Domenica 23 marzo 2025 alle ore 11.30 al Teatro Villa Pamphilj di Roma presentazione del libro di Fabio Magnasciutti IAN C. pubblicato da Barta Edizioni. Seguirà il concerto dei Not Due che reinterpretano e riducono all’essenziale brani di Cure, Smiths, Dylan, Neil Young, Tom Waits, Nick Cave, Cohen e molti altri autori. Canzoni d’amore.
Il 23 agosto 1975, Ian Curtis, futuro frontman dei Joy Division, sposa Deborah Woodruff in una chiesa di Henbury. Ian diciannovenne, Debbie diciottenne. Nel 1977, nei primi mesi dell’anno incontra Peter Hook e Bernard Sumner con i quali, raggiunti da Stephen Morris, formerà la band Warsaw, presto rinominata Joy Division. Il 18 maggio 1980, Deborah rincasa con Nathalie di appena un anno e trova il corpo del marito, appeso alla corda per stendere il bucato. Sul piatto del giradischi giace The Idiot, primo album solista di Iggy Pop. La morte era così presente nella vita e nell’opera di Ian che viene da pensare alla scelta di una colonna sonora per la propria.
“Questo libro trae libera ispirazione dalle parole, dai passi, dagli occhi, dai dubbi e le paure, dall’amore e dalla folle danza di Ian Curtis che hanno accompagnato la mia, di vita. Non c’è bacio, lacrima, sconforto o speranza che non trovi sponda in un titolo dei Joy Division. Il testo e le immagini sono scandite dalle otto tracce dell’Iguana, solo otto rintocchi di campana, niente di più. In qualche modo è un libro sull’amore, sulla disperata ricerca di quello perfetto, qualunque cosa significhi. An ideal for loving”. Dichiara Fabio Magnasciutti.

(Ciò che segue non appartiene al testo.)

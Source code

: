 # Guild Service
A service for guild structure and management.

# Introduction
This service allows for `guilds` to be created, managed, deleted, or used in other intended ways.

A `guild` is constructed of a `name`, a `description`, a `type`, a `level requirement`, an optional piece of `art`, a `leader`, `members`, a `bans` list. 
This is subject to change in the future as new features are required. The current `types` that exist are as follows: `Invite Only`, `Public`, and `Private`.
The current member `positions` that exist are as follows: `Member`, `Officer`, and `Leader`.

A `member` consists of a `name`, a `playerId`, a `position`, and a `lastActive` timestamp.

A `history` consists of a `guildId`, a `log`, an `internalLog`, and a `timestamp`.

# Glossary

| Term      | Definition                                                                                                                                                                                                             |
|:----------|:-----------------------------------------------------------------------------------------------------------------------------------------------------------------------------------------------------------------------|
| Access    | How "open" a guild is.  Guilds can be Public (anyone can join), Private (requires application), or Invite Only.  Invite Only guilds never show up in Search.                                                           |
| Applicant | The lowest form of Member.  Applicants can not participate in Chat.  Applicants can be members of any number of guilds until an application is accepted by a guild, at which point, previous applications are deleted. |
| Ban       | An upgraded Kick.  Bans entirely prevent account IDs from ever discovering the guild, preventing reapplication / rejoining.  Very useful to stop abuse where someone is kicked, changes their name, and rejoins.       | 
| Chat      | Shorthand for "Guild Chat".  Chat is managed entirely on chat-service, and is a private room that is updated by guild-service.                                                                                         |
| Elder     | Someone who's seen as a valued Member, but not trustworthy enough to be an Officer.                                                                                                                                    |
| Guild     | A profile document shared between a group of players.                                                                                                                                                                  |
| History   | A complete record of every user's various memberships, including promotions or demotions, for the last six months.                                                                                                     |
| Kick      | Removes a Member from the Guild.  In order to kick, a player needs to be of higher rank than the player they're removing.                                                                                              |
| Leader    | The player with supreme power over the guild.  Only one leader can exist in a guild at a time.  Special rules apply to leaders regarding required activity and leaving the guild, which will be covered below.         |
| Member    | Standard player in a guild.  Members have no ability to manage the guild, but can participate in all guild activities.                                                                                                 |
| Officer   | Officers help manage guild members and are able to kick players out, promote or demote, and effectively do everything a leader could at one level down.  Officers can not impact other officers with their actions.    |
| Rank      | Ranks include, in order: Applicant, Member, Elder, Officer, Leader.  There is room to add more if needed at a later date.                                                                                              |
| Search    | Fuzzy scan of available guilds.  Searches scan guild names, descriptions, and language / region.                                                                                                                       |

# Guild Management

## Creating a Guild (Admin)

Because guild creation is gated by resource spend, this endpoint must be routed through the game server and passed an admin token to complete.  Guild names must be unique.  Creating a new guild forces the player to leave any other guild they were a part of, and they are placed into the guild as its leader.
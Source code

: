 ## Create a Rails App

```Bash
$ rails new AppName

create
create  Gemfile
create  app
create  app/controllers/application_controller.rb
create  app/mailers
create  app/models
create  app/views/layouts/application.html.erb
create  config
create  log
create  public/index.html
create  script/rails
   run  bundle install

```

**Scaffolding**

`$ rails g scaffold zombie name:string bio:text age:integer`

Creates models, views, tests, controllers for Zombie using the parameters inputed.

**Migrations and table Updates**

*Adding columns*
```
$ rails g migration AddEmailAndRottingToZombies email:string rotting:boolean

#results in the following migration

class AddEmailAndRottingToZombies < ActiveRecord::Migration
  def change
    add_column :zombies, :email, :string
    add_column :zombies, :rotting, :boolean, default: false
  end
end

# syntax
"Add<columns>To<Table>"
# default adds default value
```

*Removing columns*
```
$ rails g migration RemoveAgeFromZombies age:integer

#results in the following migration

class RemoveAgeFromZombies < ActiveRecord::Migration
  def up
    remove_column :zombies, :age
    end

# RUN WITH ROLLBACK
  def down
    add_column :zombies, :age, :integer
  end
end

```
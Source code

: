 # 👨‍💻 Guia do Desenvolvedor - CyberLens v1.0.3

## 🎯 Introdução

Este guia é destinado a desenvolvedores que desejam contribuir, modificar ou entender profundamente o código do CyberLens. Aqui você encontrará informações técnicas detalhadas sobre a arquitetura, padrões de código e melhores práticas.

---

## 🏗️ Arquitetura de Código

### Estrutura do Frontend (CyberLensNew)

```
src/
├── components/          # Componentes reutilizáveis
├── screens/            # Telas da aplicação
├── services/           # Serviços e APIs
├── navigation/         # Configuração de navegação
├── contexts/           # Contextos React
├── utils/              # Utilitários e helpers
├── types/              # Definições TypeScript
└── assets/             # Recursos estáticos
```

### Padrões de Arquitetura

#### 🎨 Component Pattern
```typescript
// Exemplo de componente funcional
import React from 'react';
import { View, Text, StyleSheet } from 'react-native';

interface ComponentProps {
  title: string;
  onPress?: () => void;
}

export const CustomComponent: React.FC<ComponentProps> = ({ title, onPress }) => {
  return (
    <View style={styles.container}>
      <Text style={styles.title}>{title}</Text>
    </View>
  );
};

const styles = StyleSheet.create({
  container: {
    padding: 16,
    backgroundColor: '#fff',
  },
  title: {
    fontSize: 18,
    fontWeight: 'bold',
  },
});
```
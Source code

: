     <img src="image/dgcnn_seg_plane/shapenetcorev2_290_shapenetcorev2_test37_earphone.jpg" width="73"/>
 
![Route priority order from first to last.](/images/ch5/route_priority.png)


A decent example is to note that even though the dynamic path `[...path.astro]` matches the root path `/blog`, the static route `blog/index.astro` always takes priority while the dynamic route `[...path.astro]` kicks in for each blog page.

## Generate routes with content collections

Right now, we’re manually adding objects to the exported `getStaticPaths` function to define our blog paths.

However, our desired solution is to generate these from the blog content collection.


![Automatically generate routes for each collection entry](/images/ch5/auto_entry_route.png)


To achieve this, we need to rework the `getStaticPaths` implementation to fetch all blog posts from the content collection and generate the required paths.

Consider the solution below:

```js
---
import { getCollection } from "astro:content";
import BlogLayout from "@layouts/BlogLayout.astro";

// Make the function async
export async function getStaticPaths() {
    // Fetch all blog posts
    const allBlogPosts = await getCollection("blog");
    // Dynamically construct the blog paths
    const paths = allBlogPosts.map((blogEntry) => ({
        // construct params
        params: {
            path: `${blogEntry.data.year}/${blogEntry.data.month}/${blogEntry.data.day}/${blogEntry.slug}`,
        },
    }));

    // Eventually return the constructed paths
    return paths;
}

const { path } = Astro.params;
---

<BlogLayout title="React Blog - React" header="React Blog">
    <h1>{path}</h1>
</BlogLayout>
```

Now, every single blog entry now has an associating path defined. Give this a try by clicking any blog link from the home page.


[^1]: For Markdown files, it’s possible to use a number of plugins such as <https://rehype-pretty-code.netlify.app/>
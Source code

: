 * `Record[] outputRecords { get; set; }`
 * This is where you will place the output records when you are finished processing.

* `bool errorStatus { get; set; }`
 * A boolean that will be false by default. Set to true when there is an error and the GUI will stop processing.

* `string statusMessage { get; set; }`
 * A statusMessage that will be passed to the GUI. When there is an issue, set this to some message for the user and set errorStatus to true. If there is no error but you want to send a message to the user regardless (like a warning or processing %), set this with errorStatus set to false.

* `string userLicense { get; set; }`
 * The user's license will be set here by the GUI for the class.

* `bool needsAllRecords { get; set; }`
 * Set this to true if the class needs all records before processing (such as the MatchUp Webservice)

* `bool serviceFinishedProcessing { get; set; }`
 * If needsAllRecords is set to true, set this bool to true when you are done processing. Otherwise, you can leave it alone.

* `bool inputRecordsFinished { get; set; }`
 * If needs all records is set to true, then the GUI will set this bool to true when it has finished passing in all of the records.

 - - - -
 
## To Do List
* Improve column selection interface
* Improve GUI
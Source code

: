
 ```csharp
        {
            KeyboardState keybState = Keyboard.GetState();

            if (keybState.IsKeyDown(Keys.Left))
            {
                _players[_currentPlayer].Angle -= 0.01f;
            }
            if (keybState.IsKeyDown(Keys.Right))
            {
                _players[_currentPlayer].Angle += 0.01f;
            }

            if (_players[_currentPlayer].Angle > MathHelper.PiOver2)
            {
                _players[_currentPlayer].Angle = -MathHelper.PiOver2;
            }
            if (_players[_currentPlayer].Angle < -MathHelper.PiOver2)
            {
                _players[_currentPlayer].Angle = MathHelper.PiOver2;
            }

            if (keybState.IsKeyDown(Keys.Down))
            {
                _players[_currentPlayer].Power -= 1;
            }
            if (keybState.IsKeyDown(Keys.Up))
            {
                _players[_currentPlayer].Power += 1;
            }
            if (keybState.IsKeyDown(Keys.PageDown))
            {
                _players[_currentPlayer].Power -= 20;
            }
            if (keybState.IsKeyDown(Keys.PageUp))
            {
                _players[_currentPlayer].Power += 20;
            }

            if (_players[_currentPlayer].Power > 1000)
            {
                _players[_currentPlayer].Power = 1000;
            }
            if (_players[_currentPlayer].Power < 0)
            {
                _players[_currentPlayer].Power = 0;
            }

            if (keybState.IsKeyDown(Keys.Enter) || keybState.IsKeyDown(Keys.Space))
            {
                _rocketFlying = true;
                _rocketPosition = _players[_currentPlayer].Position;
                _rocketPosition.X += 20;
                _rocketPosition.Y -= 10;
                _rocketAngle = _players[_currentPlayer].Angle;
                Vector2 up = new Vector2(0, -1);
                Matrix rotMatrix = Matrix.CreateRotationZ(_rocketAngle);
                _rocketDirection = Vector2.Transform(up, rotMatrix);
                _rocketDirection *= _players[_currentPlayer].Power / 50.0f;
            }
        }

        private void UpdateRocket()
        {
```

Dall’introduzione al libro di Daniela Amenta: Ian Curtis aveva 23 anni il 18 maggio 1980 quando scelse di togliersi la vita nella cucina di casa sua al numero 77 di Barton Street a Macclesfield. Fabio Magnasciutti ne aveva 14 quando ha iniziato ad ascoltare i Joy Division. È stato solo per un periodo il fratello minore di Ian, poi nel corso del tempo ne è diventato il gemello, l’amico più grande, oggi quasi il padre. Un padre putativo che si prende l’onere di riascoltare The Idiot, otto canzoni in totale, riadattandole in forma di incisioni che paiono microsolchi, haiku con una scrittura che riecheggia quella di Ian, citazioni dense, amare. Chi sa ritroverà lo sguardo blu, allucinato, derelitto di Curtis, quella poetica inarrivabile. Testi e immagini per un libro in cui passione e morte si alternano come un giro di basso ossessivo, come un dolore intermittente, nell’eterna battaglia tra giusto e sbagliato. L’amore ideale che ci fa a pezzi, l’oblio che ci dovrebbe consolare ma che a volte si trasforma in un nuovo inferno. Perché forse, suo malgrado, Ian è diventato immortale. A lui Magnasciutti rende un omaggio fatto di carne e anima, senza tralasciare i suoi tormenti in un gioco di specchi crudo, vero, tagliente. E assoluto.